- What is ensemble learning?
- What is stacking (Stacked Generalization)
- Stacking with Scikit-learn
- What is Blending in ensemble learning
What is ensemble learning?
A common practice nowadays is to check the reviews of items before buying them. And when checking reviews, you often look for the items with a large number of reviews so you could know for sure about its rating. After going through the reviews from multiple people you decide whether to buy the item or not.
Ensemble models in machine learning operate on a similar idea. They combine the decisions from multiple models to improve the overall performance. This approach allows for better predictive performance compared to a single model. This is the reason why ensemble methods were placed first in many prestigious machine learning competitions, such as the Netflix Competition, KDD 2009, and Kaggle.
Ensemble models can help tackle some complex machine learning problems such as overfitting and underfitting. Bagging, Boosting, Stacking, and Blending are some of the popular ensemble learning techniques. Bagging and Boosting are already discussed in detail in one of the previous articles. In this article, we are going to see how we can improve the predictions of the model by using the stacking technique.
What is Stacking (Stacked Generalization)
Stacking, also known as Stacked Generalization is an ensemble technique that combines multiple classifications or regression models via a meta-classifier or a meta-regressor. The base-level models are trained on a complete training set, then the meta-model is trained on the features that are outputs of the base-level model. The base-level often consists of different learning algorithms and therefore stacking ensembles are often heterogeneous.

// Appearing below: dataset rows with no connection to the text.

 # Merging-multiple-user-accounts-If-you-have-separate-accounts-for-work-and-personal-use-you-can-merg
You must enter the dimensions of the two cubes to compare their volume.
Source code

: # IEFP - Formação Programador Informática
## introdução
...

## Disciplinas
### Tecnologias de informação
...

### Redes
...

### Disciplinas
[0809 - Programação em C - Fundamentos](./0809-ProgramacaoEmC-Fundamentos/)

Here is a diagram illustrating the process
The models(Base-Model) in stacking are typically different (e.g. not all decision trees) and fit on the same dataset. Also, a single model( Meta-model) is used to learn how to best combine the predictions from the contributing models
The architecture of a stacking model involves two or more base models, often referred to as level-0 models and a meta-model. Meta-model, also referred to as a level-1 model combines the predictions of the base models
The predictions made by base models on out-of-sample data is used to train meta-model. We can understand the process in the following steps
- We split the data into two parts viz, a training set and test set. The training data is further split into K-folds just like K-fold cross-validation.

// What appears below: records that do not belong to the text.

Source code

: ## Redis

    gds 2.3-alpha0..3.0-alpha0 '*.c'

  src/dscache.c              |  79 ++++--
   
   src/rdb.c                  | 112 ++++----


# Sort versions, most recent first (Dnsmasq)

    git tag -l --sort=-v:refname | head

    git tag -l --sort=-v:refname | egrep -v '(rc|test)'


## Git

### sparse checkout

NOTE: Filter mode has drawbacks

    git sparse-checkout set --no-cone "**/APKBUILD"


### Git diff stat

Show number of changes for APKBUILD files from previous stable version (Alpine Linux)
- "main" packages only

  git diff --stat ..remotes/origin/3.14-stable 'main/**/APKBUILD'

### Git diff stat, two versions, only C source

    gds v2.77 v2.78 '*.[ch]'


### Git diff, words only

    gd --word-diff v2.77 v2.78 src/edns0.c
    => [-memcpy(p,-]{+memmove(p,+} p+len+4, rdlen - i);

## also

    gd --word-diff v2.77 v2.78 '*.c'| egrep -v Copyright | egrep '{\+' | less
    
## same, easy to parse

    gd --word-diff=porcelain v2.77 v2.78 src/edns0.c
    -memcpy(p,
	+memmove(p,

- A base model(e.g k-NN) is fitted on the K-1 parts and predictions are made for the Kth part.
- This process is iterated until every fold has been predicted.

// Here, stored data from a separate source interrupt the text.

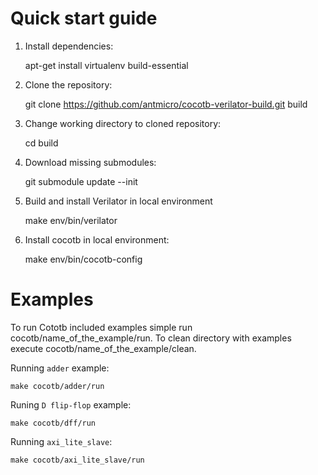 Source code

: # Quick start guide

1. Install dependencies:

    apt-get install virtualenv build-essential

2. Clone the repository:

    git clone https://github.com/antmicro/cocotb-verilator-build.git build

3. Change working directory to cloned repository:

    cd build

4. Download missing submodules:

    git submodule update --init

5. Build and install Verilator in local environment

    make env/bin/verilator

6. Install cocotb in local environment:

    make env/bin/cocotb-config


# Examples

To run Cototb included examples simple run cocotb/name_of_the_example/run.
To clean directory with examples execute cocotb/name_of_the_example/clean.

Running `adder` example:

    make cocotb/adder/run

Runing `D flip-flop` example:

    make cocotb/dff/run

Running `axi_lite_slave`:

    make cocotb/axi_lite_slave/run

- The base model is then fitted on the whole train data set to calculate its performance on the test set.
- We repeat the last 3 steps for other base models.(e.g SVM,decision tree,neural network etc )
- Predictions from the train set are used as features for the second level model.
- Second level model is used to make a prediction on the test set.
The outputs from the base models used as input to the meta-model may be real values in the case of regression, and probability values, probability like values, or class labels in the case of classification.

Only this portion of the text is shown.